La mañana del 22 de septiembre de 1991 todo un país lloró la noticia de su muerte. Amanecía ya cuando Tino Casal se disponía junto con tres amigos a subirse en el coche que los llevaría de vuelta a casa tras una noche de fiesta en una conocida discoteca madrileña. Ocupó el asiento del copiloto y, sin abrocharse el cinturón de seguridad, emprendió el viaje que acabaría con su vida a los 41 años.

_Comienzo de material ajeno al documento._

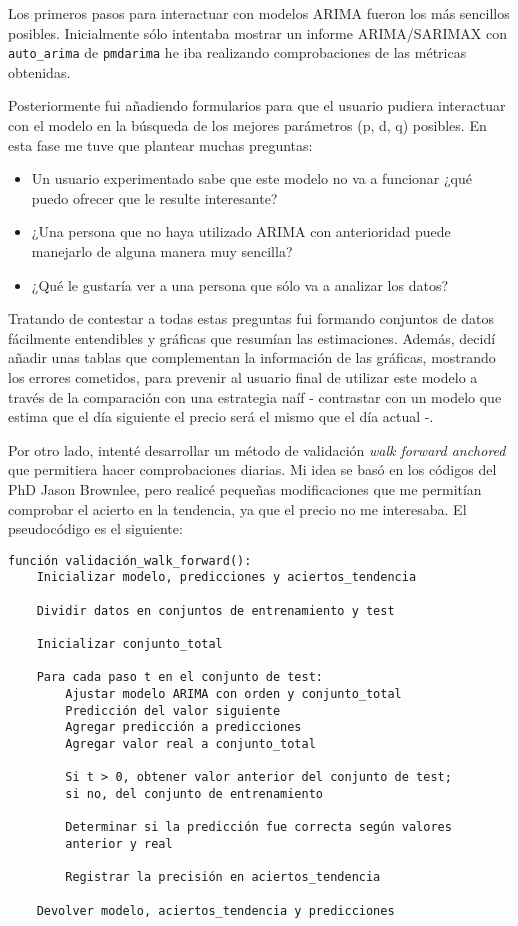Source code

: Los primeros pasos para interactuar con modelos ARIMA fueron los más sencillos posibles. Inicialmente sólo intentaba mostrar un informe ARIMA/SARIMAX con \texttt{auto\_arima} de \texttt{pmdarima} he iba realizando comprobaciones de las métricas obtenidas. 

Posteriormente fui añadiendo formularios para que el usuario pudiera interactuar con el modelo en la búsqueda de los mejores parámetros (p, d, q) posibles. En esta fase me tuve que plantear muchas preguntas:

\begin{itemize}
\item
Un usuario experimentado sabe que este modelo no va a funcionar ¿qué puedo ofrecer que le resulte interesante?
\item
¿Una persona que no haya utilizado ARIMA con anterioridad puede manejarlo de alguna manera muy sencilla?
\item
¿Qué le gustaría ver a una persona que sólo va a analizar los datos?
\end{itemize}

Tratando de contestar a todas estas preguntas fui formando conjuntos de datos fácilmente entendibles y gráficas que resumían las estimaciones. Además, decidí añadir unas tablas que complementan la información de las gráficas, mostrando los errores cometidos, para prevenir al usuario final de utilizar este modelo a través de la comparación con una estrategia naíf - contrastar con un modelo que estima que el día siguiente el precio será el mismo que el día actual -.

Por otro lado, intenté desarrollar un método de validación \emph{walk forward anchored} que permitiera hacer comprobaciones diarias. Mi idea se basó en los códigos del PhD Jason Brownlee\citep{online:walk_forward_code}, pero realicé pequeñas modificaciones que me permitían comprobar el acierto en la tendencia, ya que el precio no me interesaba. El pseudocódigo es el siguiente:

\begin{verbatim}
función validación_walk_forward():
    Inicializar modelo, predicciones y aciertos_tendencia

    Dividir datos en conjuntos de entrenamiento y test

    Inicializar conjunto_total

    Para cada paso t en el conjunto de test:
        Ajustar modelo ARIMA con orden y conjunto_total
        Predicción del valor siguiente
        Agregar predicción a predicciones
        Agregar valor real a conjunto_total

        Si t > 0, obtener valor anterior del conjunto de test; 
        si no, del conjunto de entrenamiento
        
        Determinar si la predicción fue correcta según valores
        anterior y real
        
        Registrar la precisión en aciertos_tendencia

    Devolver modelo, aciertos_tendencia y predicciones
\end{verbatim}

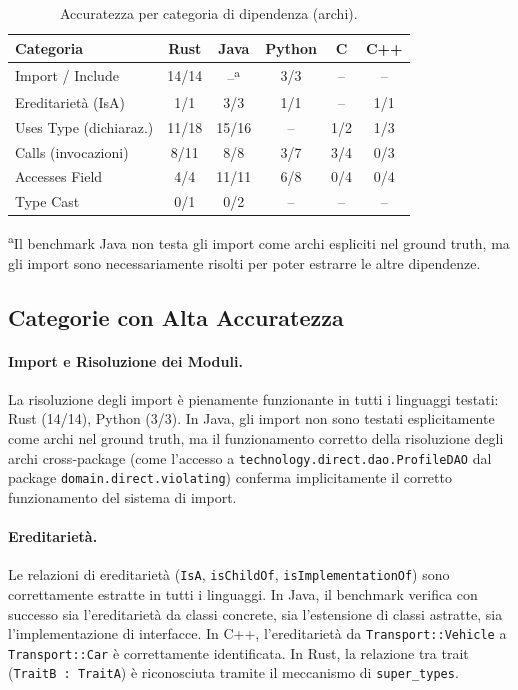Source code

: \begin{table}[ht]
  \centering
  \caption{Accuratezza per categoria di dipendenza (archi).}
  \label{tab:risultati-categoria}
  \begin{tabular}{l c c c c c}
    \hline
    \textbf{Categoria} & \textbf{Rust} & \textbf{Java} &
    \textbf{Python} & \textbf{C} & \textbf{C++} \\
    \hline
    Import / Include       & 14/14 & --\textsuperscript{a}    & 3/3
    & --    & --   \\
    Ereditarietà (IsA)     & 1/1   & 3/3  & 1/1   & --    & 1/1  \\
    Uses Type (dichiaraz.) & 11/18 & 15/16 & --   & 1/2   & 1/3  \\
    Calls (invocazioni)    & 8/11  & 8/8  & 3/7   & 3/4   & 0/3  \\
    Accesses Field         & 4/4   & 11/11 & 6/8  & 0/4   & 0/4  \\
    Type Cast              & 0/1   & 0/2  & --    & --    & --   \\
    \hline
  \end{tabular}
  \begin{flushleft}
    \textsuperscript{a}\footnotesize{Il benchmark Java non testa gli
      import come archi espliciti nel ground truth, ma gli import sono
    necessariamente risolti per poter estrarre le altre dipendenze.}
  \end{flushleft}
\end{table}

\subsection{Categorie con Alta Accuratezza}

\paragraph{Import e Risoluzione dei Moduli.}
La risoluzione degli import è pienamente funzionante in tutti i
linguaggi testati: Rust (14/14), Python (3/3). In Java, gli import
non sono testati esplicitamente come archi nel ground truth, ma il
funzionamento corretto della risoluzione degli archi cross-package
(come l'accesso a \texttt{technology.direct.dao.ProfileDAO} dal
package \texttt{domain.direct.violating}) conferma implicitamente il
corretto funzionamento del sistema di import.

\paragraph{Ereditarietà.}
Le relazioni di ereditarietà (\texttt{IsA}, \texttt{isChildOf},
\texttt{isImplementationOf}) sono correttamente estratte in tutti i
linguaggi. In Java, il benchmark verifica con successo sia
l'ereditarietà da classi concrete, sia l'estensione di classi
astratte, sia l'implementazione di interfacce. In C++, l'ereditarietà
da \texttt{Transport::Vehicle} a \texttt{Transport::Car} è
correttamente identificata. In Rust, la relazione tra trait
(\texttt{TraitB : TraitA}) è riconosciuta tramite il meccanismo di
\texttt{super\_types}.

El exceso de velocidad quiso que aquel automóvil se estrellara contra una farola en las inmediaciones del Puente de los Franceses, sobre el río Manzanares, lo que, unido al descuido de seguridad por parte del artista, acabó con Tino como única víctima mortal de aquel funesto accidente.
Aquel día murió la leyenda y nació el mito de un asturiano que desde niño mostraba ser merecedor de lo que ya en la cima de su carrera se le llegó a considerar: el David Bowie español. «Desde muy pronto pinté los pechos de Sara Montiel, mientras los demás niños daban patadas a un balón», confesó quien fiel a la estética «kitsch» y rompedor de esquemas llenaba las pistas de «Eloíses» que se multiplicaban a la par que escalaba puestos en las listas de éxitos, convirtiéndose en todo un icono de la movida madrileña.

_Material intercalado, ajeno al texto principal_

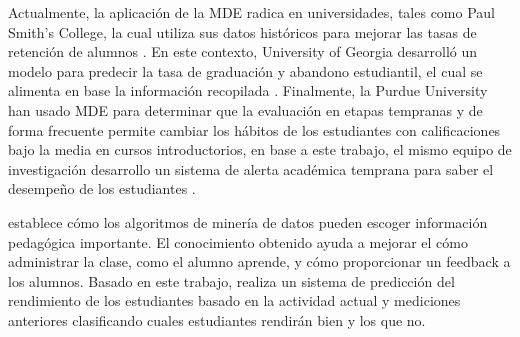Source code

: Actualmente, la aplicación de la MDE radica en universidades, tales como Paul Smith’s College, la cual utiliza sus datos históricos para mejorar las tasas de retención de alumnos \parencite{bichsel2012analytics}. En este contexto, University of Georgia desarrolló un modelo para predecir la tasa de graduación y abandono estudiantil, el cual se alimenta en base la información recopilada \parencite{morris2005predicting}. Finalmente, la Purdue University han usado MDE para determinar que la evaluación en etapas tempranas y de forma frecuente permite cambiar los hábitos de los estudiantes con calificaciones bajo la media en cursos introductorios, en base a este trabajo, el mismo equipo de investigación desarrollo un sistema de alerta académica temprana para saber el desempeño de los estudiantes \parencite{baepler2010academic}. 

\textcite{merceron2005educational} establece cómo los algoritmos de minería de datos pueden escoger información pedagógica importante. El conocimiento obtenido ayuda a mejorar el cómo administrar la clase, como el alumno aprende, y cómo proporcionar un feedback a los alumnos. Basado en este trabajo, \textcite{abdullah2014students} realiza un sistema de predicción del rendimiento de los estudiantes basado en la actividad actual y mediciones anteriores clasificando cuales estudiantes rendirán bien y los que no. 





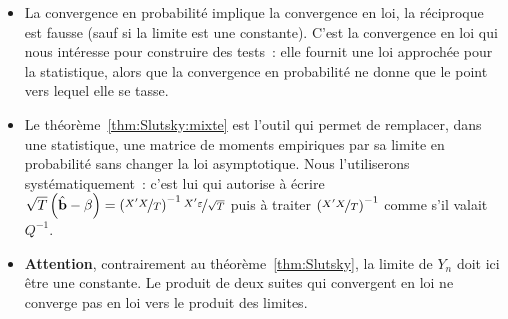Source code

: \documentclass[10pt]{beamer}
\begin{document}
\begin{notes}

  \begin{itemize}

  \item La convergence en probabilité implique la convergence en loi, la
    réciproque est fausse (sauf si la limite est une constante). C'est la
    convergence en loi qui nous intéresse pour construire des tests~: elle
    fournit une loi approchée pour la statistique, alors que la convergence en
    probabilité ne donne que le point vers lequel elle se tasse.\newline

  \item Le théorème~\ref{thm:Slutsky:mixte} est l'outil qui permet de remplacer,
    dans une statistique, une matrice de moments empiriques par sa limite en
    probabilité sans changer la loi asymptotique. Nous l'utiliserons
    systématiquement~: c'est lui qui autorise à écrire
    $\sqrt{T}\left(\hat{\mathbf b}-\beta\right) = \left(\nicefrac{X'X}{T}\right)^{-1}\nicefrac{X'\varepsilon}{\sqrt T}$
    puis à traiter $\left(\nicefrac{X'X}{T}\right)^{-1}$ comme s'il valait
    $Q^{-1}$.\newline

  \item \textbf{Attention}, contrairement au théorème~\ref{thm:Slutsky}, la
    limite de $Y_n$ doit ici être une constante. Le produit de deux suites qui
    convergent en loi ne converge pas en loi vers le produit des limites.

  \end{itemize}

\end{notes}
\end{document}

Título que se ganó ya pasados los años 70, al volver de Londres, adonde se marchó unos años antes decidido a empaparse del que fue su ídolo, Bowie, precursor de lo que se llamó el «glam rock». Tino supo impregnarse de las vanguardias estéticas londinenses y, con extravagantes vestimentas coloridas, rostro maquillado y cabello cardado, regresó a España abanderando la «contra imagen» del «macho-rock» imperante entonces y dando un uso masculino y provocativo a elementos de la indumentaria tradicional femenina.